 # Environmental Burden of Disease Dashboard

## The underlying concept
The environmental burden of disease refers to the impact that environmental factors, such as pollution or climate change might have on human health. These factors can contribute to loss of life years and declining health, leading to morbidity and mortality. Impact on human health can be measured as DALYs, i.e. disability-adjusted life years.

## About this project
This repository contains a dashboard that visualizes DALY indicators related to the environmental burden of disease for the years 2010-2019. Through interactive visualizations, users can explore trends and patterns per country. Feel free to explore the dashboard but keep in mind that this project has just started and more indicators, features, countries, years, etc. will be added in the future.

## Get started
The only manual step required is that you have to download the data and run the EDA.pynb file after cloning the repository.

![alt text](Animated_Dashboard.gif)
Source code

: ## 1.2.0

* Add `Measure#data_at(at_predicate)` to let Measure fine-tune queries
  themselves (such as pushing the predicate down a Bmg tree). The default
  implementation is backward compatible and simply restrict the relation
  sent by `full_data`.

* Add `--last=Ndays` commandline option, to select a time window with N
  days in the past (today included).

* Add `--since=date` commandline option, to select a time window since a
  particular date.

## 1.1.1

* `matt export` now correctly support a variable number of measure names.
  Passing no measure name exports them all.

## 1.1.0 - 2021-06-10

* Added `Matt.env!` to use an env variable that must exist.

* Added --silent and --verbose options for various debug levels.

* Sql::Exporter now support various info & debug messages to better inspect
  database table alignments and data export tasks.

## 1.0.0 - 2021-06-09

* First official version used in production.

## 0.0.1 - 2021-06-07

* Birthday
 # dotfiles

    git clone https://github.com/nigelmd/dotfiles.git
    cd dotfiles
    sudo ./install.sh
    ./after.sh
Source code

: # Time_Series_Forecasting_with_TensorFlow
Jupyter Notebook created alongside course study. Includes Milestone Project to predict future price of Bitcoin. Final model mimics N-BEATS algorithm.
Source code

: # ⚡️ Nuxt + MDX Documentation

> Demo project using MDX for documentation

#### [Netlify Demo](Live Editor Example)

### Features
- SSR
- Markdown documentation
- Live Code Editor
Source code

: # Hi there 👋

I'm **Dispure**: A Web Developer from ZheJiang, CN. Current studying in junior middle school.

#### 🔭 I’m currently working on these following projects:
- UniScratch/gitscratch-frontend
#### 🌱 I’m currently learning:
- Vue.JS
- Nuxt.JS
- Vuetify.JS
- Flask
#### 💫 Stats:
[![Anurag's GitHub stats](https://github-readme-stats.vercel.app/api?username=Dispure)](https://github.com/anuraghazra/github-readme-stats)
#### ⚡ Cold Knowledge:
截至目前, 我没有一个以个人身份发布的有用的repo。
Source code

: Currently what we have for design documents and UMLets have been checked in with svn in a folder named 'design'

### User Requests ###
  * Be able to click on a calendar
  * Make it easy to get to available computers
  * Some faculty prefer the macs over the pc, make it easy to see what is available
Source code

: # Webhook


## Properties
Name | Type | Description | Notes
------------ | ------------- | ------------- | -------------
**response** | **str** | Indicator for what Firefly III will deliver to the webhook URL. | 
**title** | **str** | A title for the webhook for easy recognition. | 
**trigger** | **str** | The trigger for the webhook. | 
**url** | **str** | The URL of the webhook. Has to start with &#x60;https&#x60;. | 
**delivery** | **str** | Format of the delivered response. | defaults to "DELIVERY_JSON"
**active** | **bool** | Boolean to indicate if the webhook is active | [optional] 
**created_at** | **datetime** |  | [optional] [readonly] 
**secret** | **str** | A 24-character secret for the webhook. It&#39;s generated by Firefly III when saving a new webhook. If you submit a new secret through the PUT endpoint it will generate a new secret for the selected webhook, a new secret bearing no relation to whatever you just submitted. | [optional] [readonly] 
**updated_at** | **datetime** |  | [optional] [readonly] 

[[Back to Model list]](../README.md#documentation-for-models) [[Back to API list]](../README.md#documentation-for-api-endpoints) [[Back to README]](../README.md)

==========

**Task directions:**
Retyping every line above exactly is all that is needed.

**Result:**
 # Environmental Burden of Disease Dashboard

## The underlying concept
The environmental burden of disease refers to the impact that environmental factors, such as pollution or climate change might have on human health. These factors can contribute to loss of life years and declining health, leading to morbidity and mortality. Impact on human health can be measured as DALYs, i.e. disability-adjusted life years.

## About this project
This repository contains a dashboard that visualizes DALY indicators related to the environmental burden of disease for the years 2010-2019. Through interactive visualizations, users can explore trends and patterns per country. Feel free to explore the dashboard but keep in mind that this project has just started and more indicators, features, countries, years, etc. will be added in the future.

## Get started
The only manual step required is that you have to download the data and run the EDA.pynb file after cloning the repository.

![alt text](Animated_Dashboard.gif)
Source code

: ## 1.2.0

* Add `Measure#data_at(at_predicate)` to let Measure fine-tune queries
  themselves (such as pushing the predicate down a Bmg tree). The default
  implementation is backward compatible and simply restrict the relation
  sent by `full_data`.

* Add `--last=Ndays` commandline option, to select a time window with N
  days in the past (today included).

* Add `--since=date` commandline option, to select a time window since a
  particular date.

## 1.1.1

* `matt export` now correctly support a variable number of measure names.
  Passing no measure name exports them all.

## 1.1.0 - 2021-06-10

* Added `Matt.env!` to use an env variable that must exist.

* Added --silent and --verbose options for various debug levels.

* Sql::Exporter now support various info & debug messages to better inspect
  database table alignments and data export tasks.

## 1.0.0 - 2021-06-09

* First official version used in production.

## 0.0.1 - 2021-06-07

* Birthday
 # dotfiles

    git clone https://github.com/nigelmd/dotfiles.git
    cd dotfiles
    sudo ./install.sh
    ./after.sh
Source code

: # Time_Series_Forecasting_with_TensorFlow
Jupyter Notebook created alongside course study. Includes Milestone Project to predict future price of Bitcoin. Final model mimics N-BEATS algorithm.
Source code

: # ⚡️ Nuxt + MDX Documentation

> Demo project using MDX for documentation

#### [Netlify Demo](Live Editor Example)

### Features
- SSR
- Markdown documentation
- Live Code Editor
Source code

: # Hi there 👋

I'm **Dispure**: A Web Developer from ZheJiang, CN. Current studying in junior middle school.

#### 🔭 I’m currently working on these following projects:
- UniScratch/gitscratch-frontend
#### 🌱 I’m currently learning:
- Vue.JS
- Nuxt.JS
- Vuetify.JS
- Flask
#### 💫 Stats:
[![Anurag's GitHub stats](https://github-readme-stats.vercel.app/api?username=Dispure)](https://github.com/anuraghazra/github-readme-stats)
#### ⚡ Cold Knowledge:
截至目前, 我没有一个以个人身份发布的有用的repo。
Source code

: Currently what we have for design documents and UMLets have been checked in with svn in a folder named 'design'

### User Requests ###
  * Be able to click on a calendar
  * Make it easy to get to available computers
  * Some faculty prefer the macs over the pc, make it easy to see what is available
Source code

: # Webhook


## Properties
Name | Type | Description | Notes
------------ | ------------- | ------------- | -------------
**response** | **str** | Indicator for what Firefly III will deliver to the webhook URL. | 
**title** | **str** | A title for the webhook for easy recognition. | 
**trigger** | **str** | The trigger for the webhook. | 
**url** | **str** | The URL of the webhook. Has to start with &#x60;https&#x60;. | 
**delivery** | **str** | Format of the delivered response. | defaults to "DELIVERY_JSON"
**active** | **bool** | Boolean to indicate if the webhook is active | [optional] 
**created_at** | **datetime** |  | [optional] [readonly] 
**secret** | **str** | A 24-character secret for the webhook. It&#39;s generated by Firefly III when saving a new webhook. If you submit a new secret through the PUT endpoint it will generate a new secret for the selected webhook, a new secret bearing no relation to whatever you just submitted. | [optional] [readonly] 
**updated_at** | **datetime** |  | [optional] [readonly] 

[[Back to Model list]](../README.md#documentation-for-models) [[Back to API list]](../README.md#documentation-for-api-endpoints) [[Back to README]](../README.md)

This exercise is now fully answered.